If you look closely, on the right, you can see where the comb broke apart when I lifted another super off this hive, exposing the honey. The light, white wax is newly drawn comb.

It may be hard to see in the main image (above), but when I lifted the top super off this hive, it was so packed with wax that some of the comb broke, leaving a layer of dark, golden-brown honey open to the air. Rather than attack me in anger, the bees got to work salvaging it. Meanwhile, I added two more supers to give them room to make more honey.

This apiary now has four hives with a total of 11 supers on them, and five of them are full or close to it. We are expecting a bigger harvest this spring than last year, and we have weeks to go before harvest. Of course, we also have more beehives this time around. Still, given the drought, we are getting more honey than I expected.

Even the hive with only one large hive body is making honey. I just added a second super to it. That experiment is paying off.

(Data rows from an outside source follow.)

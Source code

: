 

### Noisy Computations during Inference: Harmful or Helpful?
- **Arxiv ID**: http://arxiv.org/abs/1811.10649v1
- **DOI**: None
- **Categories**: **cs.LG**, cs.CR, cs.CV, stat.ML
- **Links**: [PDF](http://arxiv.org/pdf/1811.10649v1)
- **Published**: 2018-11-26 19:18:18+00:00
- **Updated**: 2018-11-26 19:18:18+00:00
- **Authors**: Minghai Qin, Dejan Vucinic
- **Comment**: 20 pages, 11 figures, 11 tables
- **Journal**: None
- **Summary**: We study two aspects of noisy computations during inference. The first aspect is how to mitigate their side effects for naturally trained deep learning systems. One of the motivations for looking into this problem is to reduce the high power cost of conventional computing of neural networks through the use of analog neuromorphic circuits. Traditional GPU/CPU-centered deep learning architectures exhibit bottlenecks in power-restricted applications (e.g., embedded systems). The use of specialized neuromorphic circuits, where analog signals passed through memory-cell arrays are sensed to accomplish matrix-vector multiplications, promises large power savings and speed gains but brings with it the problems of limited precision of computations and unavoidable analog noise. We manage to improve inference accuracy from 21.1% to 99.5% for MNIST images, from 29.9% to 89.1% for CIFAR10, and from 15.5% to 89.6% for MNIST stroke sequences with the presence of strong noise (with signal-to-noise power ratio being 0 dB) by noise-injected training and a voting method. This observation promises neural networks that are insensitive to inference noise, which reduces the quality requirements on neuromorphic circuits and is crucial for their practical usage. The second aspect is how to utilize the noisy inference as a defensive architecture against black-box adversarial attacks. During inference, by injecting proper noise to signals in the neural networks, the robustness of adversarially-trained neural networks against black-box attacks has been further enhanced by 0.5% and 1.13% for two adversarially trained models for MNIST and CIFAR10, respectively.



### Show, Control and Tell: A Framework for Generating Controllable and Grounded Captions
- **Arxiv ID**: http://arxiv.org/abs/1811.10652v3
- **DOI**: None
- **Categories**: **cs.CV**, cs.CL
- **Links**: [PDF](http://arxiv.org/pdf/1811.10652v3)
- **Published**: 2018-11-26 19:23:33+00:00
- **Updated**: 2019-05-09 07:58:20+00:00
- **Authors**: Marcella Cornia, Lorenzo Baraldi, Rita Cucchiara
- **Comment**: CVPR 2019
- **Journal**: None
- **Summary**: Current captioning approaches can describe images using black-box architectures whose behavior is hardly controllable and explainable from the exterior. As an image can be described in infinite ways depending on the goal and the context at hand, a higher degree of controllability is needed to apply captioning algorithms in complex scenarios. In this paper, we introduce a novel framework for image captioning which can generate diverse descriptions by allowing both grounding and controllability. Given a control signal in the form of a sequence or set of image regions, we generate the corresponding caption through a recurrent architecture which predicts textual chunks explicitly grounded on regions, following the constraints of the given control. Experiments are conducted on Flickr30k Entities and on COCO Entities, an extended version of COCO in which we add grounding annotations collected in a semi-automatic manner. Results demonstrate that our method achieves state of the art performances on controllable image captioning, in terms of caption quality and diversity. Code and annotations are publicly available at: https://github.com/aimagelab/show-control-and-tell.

The other hives are at my home apiary at a higher elevation where the weather is colder and the flowers and trees blossom and bloom later. It is not producing as much honey, but they are still producing some. I expect more as the season progresses. Last year, the higher-elevation hives had a smaller spring crop and a larger late-summer crop. We’ll see if that repeats this year.

Drawing Comb

I have mentioned before that I mix six drawn combs with three undrawn frames in each super. This allows me to take 10 fully drawn-out supers and create fifteen that are two-thirds drawn out. That gives the bees plenty of comb to fill with honey while the younger bees build comb on the empty frames. (A bee’s wax glands are activated during the second or third week of its life.) As a beekeeper, every frame of new comb means more honey in the next harvest. A colony must consume seven pounds of honey to produce a single pound of wax. So every pound of wax I can reuse is seven pounds of honey I can harvest!

I am also drawing out comb in the larger boxes, which is where the brood (eggs and larva) live. Because I have expanded my bee yard from 10 to 15 hives this year, I need all the new comb I can get so the hives can build their strength and focus on producing a large honey crop. I can barely cover growing from 10 to 15 hives. I would have a serious comb shortage if I grew from 10 to 20 in a single year.

So far, this looks like it is shaping up to be a good beekeeping year. I am more in tune with the seasons, the bees, and the new bee yard. That is helping, but I don’t know if I am lucky or good because so much depends on the weather.

Checking the Spring

My neighbor asked if I could give him a ride up the mountain in my side-by-side so he could check his spring, water storage tank, and its overflow. He was worried because of the drought. He’s lived there for 20 years and the spring has never stopped before, and there have been previous droughts, but I didn’t blame him for checking. If the hundreds of feet of black polyethylene pipe between his spring and the cistern had sprung a leak, he might get only a fraction of the spring’s output and the rest could be leaking out.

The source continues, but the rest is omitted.